[Stored data]
§ §
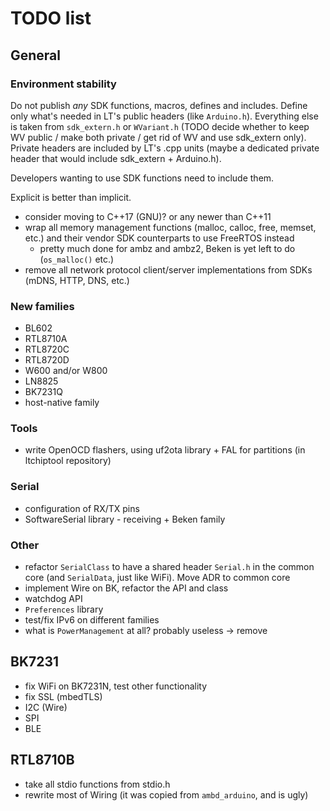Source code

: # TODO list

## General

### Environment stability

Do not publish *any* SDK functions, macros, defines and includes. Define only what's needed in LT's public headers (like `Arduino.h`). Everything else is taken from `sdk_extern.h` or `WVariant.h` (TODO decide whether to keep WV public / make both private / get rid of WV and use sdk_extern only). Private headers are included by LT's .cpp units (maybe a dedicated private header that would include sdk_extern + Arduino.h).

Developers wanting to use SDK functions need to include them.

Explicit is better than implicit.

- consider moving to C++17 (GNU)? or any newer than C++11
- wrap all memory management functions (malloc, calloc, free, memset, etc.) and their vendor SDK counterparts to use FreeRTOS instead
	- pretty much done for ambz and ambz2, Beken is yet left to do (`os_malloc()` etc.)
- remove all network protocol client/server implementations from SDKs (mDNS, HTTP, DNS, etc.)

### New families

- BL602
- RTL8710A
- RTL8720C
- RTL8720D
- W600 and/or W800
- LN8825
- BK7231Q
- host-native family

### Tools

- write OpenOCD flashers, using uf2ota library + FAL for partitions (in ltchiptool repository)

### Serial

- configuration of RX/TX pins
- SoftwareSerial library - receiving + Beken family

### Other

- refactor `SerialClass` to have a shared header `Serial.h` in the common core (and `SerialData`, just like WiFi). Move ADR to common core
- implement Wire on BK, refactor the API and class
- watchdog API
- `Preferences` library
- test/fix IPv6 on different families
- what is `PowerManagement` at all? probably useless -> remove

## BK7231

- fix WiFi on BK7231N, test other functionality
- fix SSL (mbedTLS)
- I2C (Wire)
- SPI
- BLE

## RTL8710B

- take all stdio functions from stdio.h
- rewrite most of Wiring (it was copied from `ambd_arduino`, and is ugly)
§ §
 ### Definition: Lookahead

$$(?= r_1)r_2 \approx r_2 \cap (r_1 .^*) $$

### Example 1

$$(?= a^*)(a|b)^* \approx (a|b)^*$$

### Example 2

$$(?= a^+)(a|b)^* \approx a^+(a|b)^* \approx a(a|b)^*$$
§ §
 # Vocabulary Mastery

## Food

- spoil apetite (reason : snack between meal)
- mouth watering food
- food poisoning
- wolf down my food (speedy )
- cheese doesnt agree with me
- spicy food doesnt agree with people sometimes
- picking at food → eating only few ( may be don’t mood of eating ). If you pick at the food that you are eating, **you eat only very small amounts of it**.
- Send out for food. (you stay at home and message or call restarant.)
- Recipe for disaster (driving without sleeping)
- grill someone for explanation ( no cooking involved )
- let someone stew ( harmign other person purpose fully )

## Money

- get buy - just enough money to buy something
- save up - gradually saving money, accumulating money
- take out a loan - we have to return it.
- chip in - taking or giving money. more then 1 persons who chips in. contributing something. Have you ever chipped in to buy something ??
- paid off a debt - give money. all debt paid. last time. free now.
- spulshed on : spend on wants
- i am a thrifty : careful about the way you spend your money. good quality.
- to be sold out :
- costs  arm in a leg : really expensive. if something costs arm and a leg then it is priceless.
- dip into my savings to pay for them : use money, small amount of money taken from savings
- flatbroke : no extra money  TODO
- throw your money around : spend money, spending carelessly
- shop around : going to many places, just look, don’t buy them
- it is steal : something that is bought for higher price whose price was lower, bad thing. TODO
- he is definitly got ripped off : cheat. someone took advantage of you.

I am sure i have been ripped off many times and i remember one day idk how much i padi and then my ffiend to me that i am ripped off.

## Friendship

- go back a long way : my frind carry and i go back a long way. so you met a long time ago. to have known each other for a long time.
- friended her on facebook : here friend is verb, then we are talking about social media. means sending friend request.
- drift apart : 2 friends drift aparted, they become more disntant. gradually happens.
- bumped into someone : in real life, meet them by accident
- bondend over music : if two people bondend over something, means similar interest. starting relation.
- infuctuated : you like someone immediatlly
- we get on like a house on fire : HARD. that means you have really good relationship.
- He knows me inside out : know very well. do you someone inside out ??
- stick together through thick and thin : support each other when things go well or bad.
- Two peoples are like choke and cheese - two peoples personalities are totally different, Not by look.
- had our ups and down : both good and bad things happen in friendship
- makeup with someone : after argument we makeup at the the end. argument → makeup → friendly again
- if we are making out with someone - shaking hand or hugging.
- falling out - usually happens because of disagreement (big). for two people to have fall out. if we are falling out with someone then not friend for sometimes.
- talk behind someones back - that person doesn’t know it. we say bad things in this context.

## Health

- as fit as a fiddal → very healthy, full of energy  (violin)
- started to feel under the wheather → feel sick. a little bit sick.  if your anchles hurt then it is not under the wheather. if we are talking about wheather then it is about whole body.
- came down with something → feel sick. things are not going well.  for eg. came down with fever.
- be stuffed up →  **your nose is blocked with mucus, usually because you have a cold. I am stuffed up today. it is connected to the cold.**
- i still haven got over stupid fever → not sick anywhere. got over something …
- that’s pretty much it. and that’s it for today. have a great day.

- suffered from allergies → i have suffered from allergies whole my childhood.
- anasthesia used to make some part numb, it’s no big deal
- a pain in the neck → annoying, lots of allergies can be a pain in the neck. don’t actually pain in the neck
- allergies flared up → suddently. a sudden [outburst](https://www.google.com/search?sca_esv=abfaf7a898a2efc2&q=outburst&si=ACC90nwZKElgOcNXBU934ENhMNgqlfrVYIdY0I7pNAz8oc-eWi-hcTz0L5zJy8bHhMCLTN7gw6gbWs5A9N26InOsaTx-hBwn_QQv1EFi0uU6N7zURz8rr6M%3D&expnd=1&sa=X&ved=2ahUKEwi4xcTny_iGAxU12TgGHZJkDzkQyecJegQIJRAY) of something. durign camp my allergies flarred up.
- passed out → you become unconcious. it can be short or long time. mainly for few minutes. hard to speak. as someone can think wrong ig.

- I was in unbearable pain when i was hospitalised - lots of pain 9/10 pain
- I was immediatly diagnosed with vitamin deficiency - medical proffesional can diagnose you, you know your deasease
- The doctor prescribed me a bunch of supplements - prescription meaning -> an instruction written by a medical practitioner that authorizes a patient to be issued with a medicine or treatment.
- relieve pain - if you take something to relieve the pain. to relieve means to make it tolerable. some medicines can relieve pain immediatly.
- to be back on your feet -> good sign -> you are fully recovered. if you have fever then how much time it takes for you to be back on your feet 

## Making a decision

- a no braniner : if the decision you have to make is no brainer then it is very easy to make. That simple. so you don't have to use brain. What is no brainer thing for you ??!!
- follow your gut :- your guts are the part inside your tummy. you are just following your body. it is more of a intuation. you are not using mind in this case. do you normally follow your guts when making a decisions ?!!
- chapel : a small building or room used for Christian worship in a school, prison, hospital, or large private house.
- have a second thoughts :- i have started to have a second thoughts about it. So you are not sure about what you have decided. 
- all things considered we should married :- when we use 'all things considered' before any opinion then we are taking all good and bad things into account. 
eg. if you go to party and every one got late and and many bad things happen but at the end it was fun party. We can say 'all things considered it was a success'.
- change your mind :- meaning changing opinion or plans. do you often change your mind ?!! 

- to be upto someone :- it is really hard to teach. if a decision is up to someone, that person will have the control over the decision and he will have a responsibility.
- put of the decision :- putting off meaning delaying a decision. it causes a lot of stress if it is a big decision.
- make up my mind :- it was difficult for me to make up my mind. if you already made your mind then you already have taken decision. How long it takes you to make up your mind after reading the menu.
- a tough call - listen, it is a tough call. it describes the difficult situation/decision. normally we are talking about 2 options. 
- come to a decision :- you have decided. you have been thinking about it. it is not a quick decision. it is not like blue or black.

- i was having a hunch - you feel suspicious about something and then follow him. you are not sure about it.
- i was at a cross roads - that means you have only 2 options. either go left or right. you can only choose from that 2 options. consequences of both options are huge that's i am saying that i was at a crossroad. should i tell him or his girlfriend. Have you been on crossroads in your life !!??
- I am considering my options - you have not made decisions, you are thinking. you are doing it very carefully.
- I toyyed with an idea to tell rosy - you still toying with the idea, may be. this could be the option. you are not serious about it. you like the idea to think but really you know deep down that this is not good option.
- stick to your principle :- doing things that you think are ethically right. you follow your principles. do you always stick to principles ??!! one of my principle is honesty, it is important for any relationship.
§ §
HOW TO COMPLETE THIS TASK —
Return word for word the lines above from the line with "- drift apart" to the line with "- if we are", including both and leaving out all others.

RESULT —
- drift apart : 2 friends drift aparted, they become more disntant. gradually happens.
- bumped into someone : in real life, meet them by accident
- bondend over music : if two people bondend over something, means similar interest. starting relation.
- infuctuated : you like someone immediatlly
- we get on like a house on fire : HARD. that means you have really good relationship.
- He knows me inside out : know very well. do you someone inside out ??
- stick together through thick and thin : support each other when things go well or bad.
- Two peoples are like choke and cheese - two peoples personalities are totally different, Not by look.
- had our ups and down : both good and bad things happen in friendship
- makeup with someone : after argument we makeup at the the end. argument → makeup → friendly again
- if we are making out with someone - shaking hand or hugging.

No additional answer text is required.